Instructions to follow: Check the records below line by line. Give the count of lines with "question", and nothing else.

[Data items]
####
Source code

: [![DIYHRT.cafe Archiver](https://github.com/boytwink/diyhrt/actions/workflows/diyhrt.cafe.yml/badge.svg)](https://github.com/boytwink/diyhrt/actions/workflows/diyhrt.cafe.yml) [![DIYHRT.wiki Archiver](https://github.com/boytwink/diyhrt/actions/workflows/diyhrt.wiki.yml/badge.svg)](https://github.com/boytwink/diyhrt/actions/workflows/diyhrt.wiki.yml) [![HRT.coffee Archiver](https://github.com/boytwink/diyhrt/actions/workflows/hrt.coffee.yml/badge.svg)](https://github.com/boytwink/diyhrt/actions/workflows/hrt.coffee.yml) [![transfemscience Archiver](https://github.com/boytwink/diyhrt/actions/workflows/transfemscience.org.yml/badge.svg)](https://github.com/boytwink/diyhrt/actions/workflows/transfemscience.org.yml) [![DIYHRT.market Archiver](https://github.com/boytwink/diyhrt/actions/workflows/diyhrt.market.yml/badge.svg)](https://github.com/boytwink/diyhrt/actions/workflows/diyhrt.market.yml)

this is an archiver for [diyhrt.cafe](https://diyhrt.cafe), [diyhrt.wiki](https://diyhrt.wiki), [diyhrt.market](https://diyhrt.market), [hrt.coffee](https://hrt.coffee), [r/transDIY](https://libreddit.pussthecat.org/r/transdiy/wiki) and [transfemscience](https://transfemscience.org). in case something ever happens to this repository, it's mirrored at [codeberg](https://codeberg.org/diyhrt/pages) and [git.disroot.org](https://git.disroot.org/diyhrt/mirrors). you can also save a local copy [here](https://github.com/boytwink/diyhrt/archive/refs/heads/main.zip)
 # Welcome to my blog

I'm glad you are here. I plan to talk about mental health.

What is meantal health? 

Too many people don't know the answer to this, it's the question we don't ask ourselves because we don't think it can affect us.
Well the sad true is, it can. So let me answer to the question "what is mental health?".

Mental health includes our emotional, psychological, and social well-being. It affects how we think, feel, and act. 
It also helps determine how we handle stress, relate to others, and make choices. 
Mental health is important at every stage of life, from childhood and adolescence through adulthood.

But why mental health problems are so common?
####
Task solution: 2